Re: Cyclic ConnectedStream

2017-02-05 Thread Matt
I really don't know what you mean, I've been reading the documentation and
examples showing iterations. but it just won't work for me I believe. Maybe
you can write a quick example? It doesn't matter the details, only the
topology.

If anyone else has an idea it's very welcome!

Matt

On Tue, Jan 31, 2017 at 3:07 PM, Gábor Gévay  wrote:

> I somehow still suspect that iterations might work for your use case.
> Note, that in the streaming API, iterations are currently nothing more than
> a back-edge in the topology, i.e. a low-level tool to create a cyclic
> topology, like as you say with your hypothetical setter syntax. (It's quite
> different from the iterations of the batch API.)
>
> The tricky part for your use-case is that you would want a ConnectedStream
> as your iteration head, which should get the elements from the back-edge in
> a separated way from the normal input. You could simulate this by using not
> ConnectedStream.flatMap, but a just a simple Stream.flatMap whose input
> element type is an Either type, whose two components would be the normal
> input and the back-edge input. (And you add maps before the closeWith and
> to your input1, which would appropriately wrap into the two alternatives of
> the Either type.)
>
> Best,
> Gábor
>
>
>
> 2017-01-29 15:39 GMT+01:00 Matt :
>
>> Check this image for clarification, this is what I'm trying to do:
>> http://i.imgur.com/iZxPv04.png
>>
>> [image: Inline image 1]
>>
>> The rectangles are the two CoFlatMapFunction, sharing a state between
>> process and update (map1 and map2). It's clear from the image that I need
>> input1 and the green box to create the blue box, and input2 and the blue
>> box to create the green one.
>>
>> ---
>> *blue*  = *input1*.connect(*green*).keyBy(...).flatMap(...);
>> *green* = *input2*.connect(*blue*).keyBy(...).flatMap(...);
>> ---
>>
>> As you can see there's no cycle in the flow of data so I guess this
>> topology is valid.
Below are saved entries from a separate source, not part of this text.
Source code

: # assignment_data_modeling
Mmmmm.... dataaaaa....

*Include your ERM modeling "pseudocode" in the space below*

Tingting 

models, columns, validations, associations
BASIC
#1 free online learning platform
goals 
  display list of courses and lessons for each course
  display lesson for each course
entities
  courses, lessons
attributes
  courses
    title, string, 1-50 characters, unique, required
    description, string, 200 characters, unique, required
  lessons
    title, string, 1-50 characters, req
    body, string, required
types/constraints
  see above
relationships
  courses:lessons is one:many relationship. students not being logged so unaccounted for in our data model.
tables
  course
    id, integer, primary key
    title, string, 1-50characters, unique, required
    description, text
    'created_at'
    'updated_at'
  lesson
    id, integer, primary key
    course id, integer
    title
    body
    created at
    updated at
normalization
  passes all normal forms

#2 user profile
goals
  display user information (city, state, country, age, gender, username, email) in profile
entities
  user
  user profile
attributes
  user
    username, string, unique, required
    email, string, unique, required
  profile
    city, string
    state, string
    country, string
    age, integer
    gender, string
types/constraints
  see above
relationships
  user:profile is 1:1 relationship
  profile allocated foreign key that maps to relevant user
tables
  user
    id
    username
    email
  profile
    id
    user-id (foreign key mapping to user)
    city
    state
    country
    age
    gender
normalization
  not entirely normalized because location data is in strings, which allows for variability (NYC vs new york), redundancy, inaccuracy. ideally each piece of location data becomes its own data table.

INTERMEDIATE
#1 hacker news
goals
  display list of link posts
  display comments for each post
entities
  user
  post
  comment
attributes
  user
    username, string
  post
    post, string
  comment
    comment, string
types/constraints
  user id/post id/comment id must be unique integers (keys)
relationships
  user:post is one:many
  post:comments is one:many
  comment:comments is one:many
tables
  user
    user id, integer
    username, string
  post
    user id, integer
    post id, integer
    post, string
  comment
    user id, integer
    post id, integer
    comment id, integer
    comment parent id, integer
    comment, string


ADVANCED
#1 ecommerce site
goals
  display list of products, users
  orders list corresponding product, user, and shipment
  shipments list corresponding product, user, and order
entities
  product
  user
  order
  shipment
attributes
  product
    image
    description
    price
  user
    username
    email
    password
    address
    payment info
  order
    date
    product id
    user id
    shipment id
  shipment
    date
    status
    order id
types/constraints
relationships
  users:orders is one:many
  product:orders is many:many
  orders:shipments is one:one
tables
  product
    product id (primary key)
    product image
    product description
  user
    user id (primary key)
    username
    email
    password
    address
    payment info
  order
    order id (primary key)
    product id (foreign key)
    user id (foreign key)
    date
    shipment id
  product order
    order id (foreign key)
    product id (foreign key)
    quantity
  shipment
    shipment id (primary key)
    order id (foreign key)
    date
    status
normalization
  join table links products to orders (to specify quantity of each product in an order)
The problem is not having a way to define such flow.
>>
>> For instance, with the appropriate setters we would be able to do this:
>>
>> ---
>> *blue*  = *input1*.connect();
>> *green* = *input2*.connect();
>>
>> *blue.*setConnection(*green*);
>> *green*.setConnection(*blue*);
>>
>> *blue*.keyBy(...).flatMap(...);
>> *green*.keyBy(...).flatMap(...);
>> ---
>>
>> Any idea is welcome.
>>
>> Matt
>>
>> On Sat, Jan 28, 2017 at 5:31 PM, Matt  wrote:
>>
>>> I'm aware of IterativeStream but I don't think it's useful in this case.
>>>
>>> As shown in the example above, my use case is "cyclic" in that the same
>>> object goes from *Input* to *predictionStream* (flatMap1), then to
>>> *statsStream* (flatMap2, where it's updated with an object from *Input2*)
>>> and finally to *predictionStream* (flatMap2).
>>>
>>> The same operator is never applied twice to the object, thus I would say
>>> this dataflow is cyclic only in the dependencies of the stream
>>> (predictionStream depends on statsStream, but it depends on
>>> predictionStream in the first place).
>>>
>>> I hope it is clear now.
>>>
>>> Matt
>>>
>>> On Sat, Jan 28, 2017 at 3:17 PM, Gábor Gévay  wrote:
>>>
 Hello,

 Cyclic dataflows can be built using iterations:
 https://ci.apache.org/projects/flink/flink-docs-release-1.2/
 dev/datastream_api.html#iterations

 Best,
 Gábor




 2017-01-28 18:39 GMT+01:00 Matt :
 > I have a ConnectedStream (A) that depends on another ConnectedStream
 (B),
 > which depends on the first one (A).
 >
 > Simplified code:
 >
 > predictionStream = input
 >   .connect(statsStream)
 >   .keyBy(...)
 >   .flatMap(CoFlatMapFunction {
 >  flatMap1(obj, output) {
 >  p = prediction(obj)
 >  output.collect(p)
 >  }
 >  flatMap2(stat, output) {
 >  updateModel(stat)
 >  }
 >   })
 >
 > statsStream = input2
 >   .connect(predictionStream)
 >   .keyBy(...)
 >   .flatMap(CoFlatMapFunction {
 >  flatMap1(obj2, output) {
 > s = getStats(obj2, p)
 > output.collect(s)
 >  }
 >  flatMap2(prediction, output) {
 > p = prediction
 >  }
 >   })
 >
 > I'm guessing this should be possible to achieve, one way would be to
 add a
 > sink on statsStream to save the elements into Kafka and read from
 that topic
 > on predictionStream instead of initializing it with a reference of
 > statsStream. But I would rather avoid writing unnecessarily into
 kafka.
 >
 > Is there any other way to achieve this?
 >
 > Thanks,
 > Matt

>>>
>>>
>>
>


Re: Cyclic ConnectedStream

2017-01-31 Thread Gábor Gévay
I somehow still suspect that iterations might work for your use case. Note,
that in the streaming API, iterations are currently nothing more than a
back-edge in the topology, i.e. a low-level tool to create a cyclic
topology, like as you say with your hypothetical setter syntax. (It's quite
different from the iterations of the batch API.)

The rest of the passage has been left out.